Mr. Weinrib said the storm's slow progress had allowed them to prepare ahead of time, gathering food and other essentials. "It only started to become real in the last hour or two," he said early Monday evening. "The rain is really coming down and the wind is picking up."

For others, the lure of storm watching proved difficult to ignore. At a pier in Harlem on Monday afternoon, a swollen, grey-green Hudson River, tipped with whitecaps, slapped against the dock.

Luis Gonzalez, 20, a journalism student at Brooklyn College, brought his camera and his mother, Luz Echevarria. "The opportunity is here, so why not?" he said. Facing away from the wind and steady drizzle, he looked at the river and noted that he had never seen the water level so high. "And it's only going to get worse, obviously."

Ms. Echevarria, 57, a teacher, said she, too, had come for the chance to witness a rare natural event. Having done so, her plan was to make a quick stop at a nearby grocery store, then follow a plan that Mr. Bloomberg would have endorsed: "I'm going to stay home, eat, and watch TV."

The storm's approach, steady and relentless, provided an array of sights unusual enough to unnerve even the hardiest New Yorker. At Grand Central Terminal, the doors were locked, the atrium inside silent and deserted. Around the World Trade Center site, bunkers of sandbags stood at the ready. And on Central Park South, a crane charged with constructing the city's latest trophy apartment building partly collapsed, its boom snapped backward and dangling high above the city.

In an East Village brownstone, Julia Johnston, a Toronto public-relations executive, found her holiday in the city extended by the hurricane. With the city's public transportation shut down – and most shops closed – Ms. Johnston and a friend, Brigitte Bako, had to call around to find a source of food. They finally located a Chinese restaurant that was not only open, but willing to send its delivery man into the wet streets.

And if that eatery's pluck was noteworthy, it was also a sign of the attitude of many locals, who were unwilling to abandon the city. People are staying in town, Ms. Bako said. "Everybody's sticking together, trying to help each other out."

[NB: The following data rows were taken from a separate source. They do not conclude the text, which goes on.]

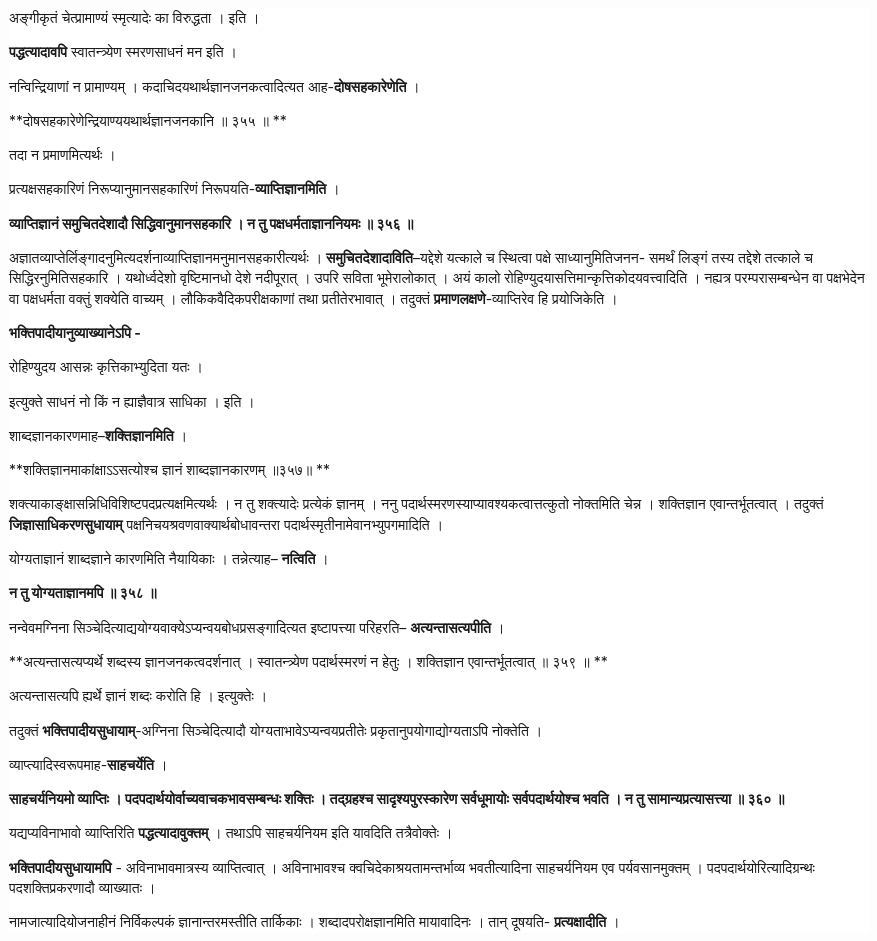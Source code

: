 अङ्गीकृतं चेत्प्रामाण्यं स्मृत्यादेः का विरुद्धता । इति ।

**पद्धत्यादावपि** स्वातन्त्र्येण स्मरणसाधनं मन इति ।

नन्विन्द्रियाणां न प्रामाण्यम् । कदाचिदयथार्थज्ञानजनकत्वादित्यत आह-**दोषसहकारेणेति** ।

**दोषसहकारेणेन्द्रियाण्ययथार्थज्ञानजनकानि ॥ ३५५ ॥ **

तदा न प्रमाणमित्यर्थः ।

प्रत्यक्षसहकारिणं निरूप्यानुमानसहकारिणं निरूपयति-**व्याप्तिज्ञानमिति** ।

**व्याप्तिज्ञानं समुचितदेशादौ सिद्धिवानुमानसहकारि । न तु पक्षधर्मताज्ञाननियमः ॥ ३५६ ॥**

अज्ञातव्याप्तेर्लिङ्गादनुमित्यदर्शनाव्याप्तिज्ञानमनुमानसहकारीत्यर्थः । **समुचितदेशादाविति**–यद्देशे यत्काले च स्थित्वा पक्षे साध्यानुमितिजनन- समर्थं लिङ्गं तस्य तद्देशे तत्काले च सिद्धिरनुमितिसहकारि । यथोर्ध्वदेशो वृष्टिमानधो देशे नदीपूरात् । उपरि सविता भूमेरालोकात् । अयं कालो रोहिण्युदयासत्तिमान्कृत्तिकोदयवत्त्वादिति । नह्यत्र परम्परासम्बन्धेन वा पक्षभेदेन वा पक्षधर्मता वक्तुं शक्येति वाच्यम् । लौकिकवैदिकपरीक्षकाणां तथा प्रतीतेरभावात् । तदुक्तं **प्रमाणलक्षणे**-व्याप्तिरेव हि प्रयोजिकेति ।

**भक्तिपादीयानुव्याख्यानेऽपि -**

रोहिण्युदय आसन्नः कृत्तिकाभ्युदिता यतः ।

इत्युक्ते साधनं नो किं न ह्याज्ञैवात्र साधिका । इति ।

शाब्दज्ञानकारणमाह–**शक्तिज्ञानमिति** ।

**शक्तिज्ञानमाकांक्षाऽऽसत्योश्च ज्ञानं शाब्दज्ञानकारणम् ॥३५७॥ **

शक्त्याकाङ्क्षासन्निधिविशिष्टपदप्रत्यक्षमित्यर्थः । न तु शक्त्यादेः प्रत्येकं ज्ञानम् । ननु पदार्थस्मरणस्याप्यावश्यकत्वात्तत्कुतो नोक्तमिति चेन्न । शक्तिज्ञान एवान्तर्भूतत्वात् । तदुक्तं **जिज्ञासाधिकरणसुधायाम्** पक्षनिचयश्रवणवाक्यार्थबोधावन्तरा पदार्थस्मृतीनामेवानभ्युपगमादिति ।

योग्यताज्ञानं शाब्दज्ञाने कारणमिति नैयायिकाः । तन्नेत्याह– **नत्विति** ।

**न तु योग्यताज्ञानमपि ॥ ३५८ ॥**

नन्वेवमग्निना सिञ्चेदित्याद्ययोग्यवाक्येऽप्यन्वयबोधप्रसङ्गादित्यत इष्टापत्त्या परिहरति– **अत्यन्तासत्यपीति** ।

**अत्यन्तासत्यप्यर्थे शब्दस्य ज्ञानजनकत्वदर्शनात् । स्वातन्त्र्येण पदार्थस्मरणं न हेतुः । शक्तिज्ञान एवान्तर्भूतत्वात् ॥ ३५९ ॥ **

अत्यन्तासत्यपि ह्यर्थे ज्ञानं शब्दः करोति हि । इत्युक्तेः ।

तदुक्तं **भक्तिपादीयसुधायाम्**-अग्निना सिञ्चेदित्यादौ योग्यताभावेऽप्यन्वयप्रतीतेः प्रकृतानुपयोगाद्योग्यताऽपि नोक्तेति ।

व्याप्त्यादिस्वरूपमाह-**साहचर्येति** ।

**साहचर्यनियमो व्याप्तिः । पदपदार्थयोर्वाच्यवाचकभावसम्बन्धः शक्तिः । तद्ग्रहश्च सादृश्यपुरस्कारेण सर्वधूमायोः सर्वपदार्थयोश्च भवति । न तु सामान्यप्रत्यासत्त्या ॥ ३६० ॥**

यद्यप्यविनाभावो व्याप्तिरिति **पद्धत्यादावुक्तम्** । तथाऽपि साहचर्यनियम इति यावदिति तत्रैवोक्तेः ।

**भक्तिपादीयसुधायामपि** - अविनाभावमात्रस्य व्याप्तित्वात् । अविनाभावश्च क्वचिदेकाश्रयतामन्तर्भाव्य भवतीत्यादिना साहचर्यनियम एव पर्यवसानमुक्तम् । पदपदार्थयोरित्यादिग्रन्थः पदशक्तिप्रकरणादौ व्याख्यातः ।

नामजात्यादियोजनाहीनं निर्विकल्पकं ज्ञानान्तरमस्तीति तार्किकाः । शब्दादपरोक्षज्ञानमिति मायावादिनः । तान् दूषयति- **प्रत्यक्षादीति** ।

Many New Yorkers also remembered the warnings that preceded Hurricane Irene last year, which prompted some to leave for neighbouring areas – only to find that they would have been better off in the city itself, which weathered the storm comparatively well.

Outside the city, the storm's fury grew steadily throughout the day. Noah Charney, originally from Toronto, had planned to stay at his home near the shore in Darien, Conn., despite the risk of flooding and a local fireman's instruction to evacuate.

But in the early afternoon, tree branches began to snap off and his house lost electricity. He decided to decamp with his wife and three young children – aged 5, 4, and 2 – to a neighbour's home, which had the benefit of a generator and a location farther from the water. "The prospect of flooding, in the pitch black, in 90-mile-an-hour winds is not particularly appealing," said Mr. Charney, 35, a hedge-fund analyst.

Many New Yorkers tried to find humour in the natural disaster. One commenter on a local website proposed building a biblical ark, Noah-style, populated with New York archetypes: two Brooklyn hipsters, two Wall Street bankers, two coffee-shop playwrights, and two "subway-platform schizophrenics."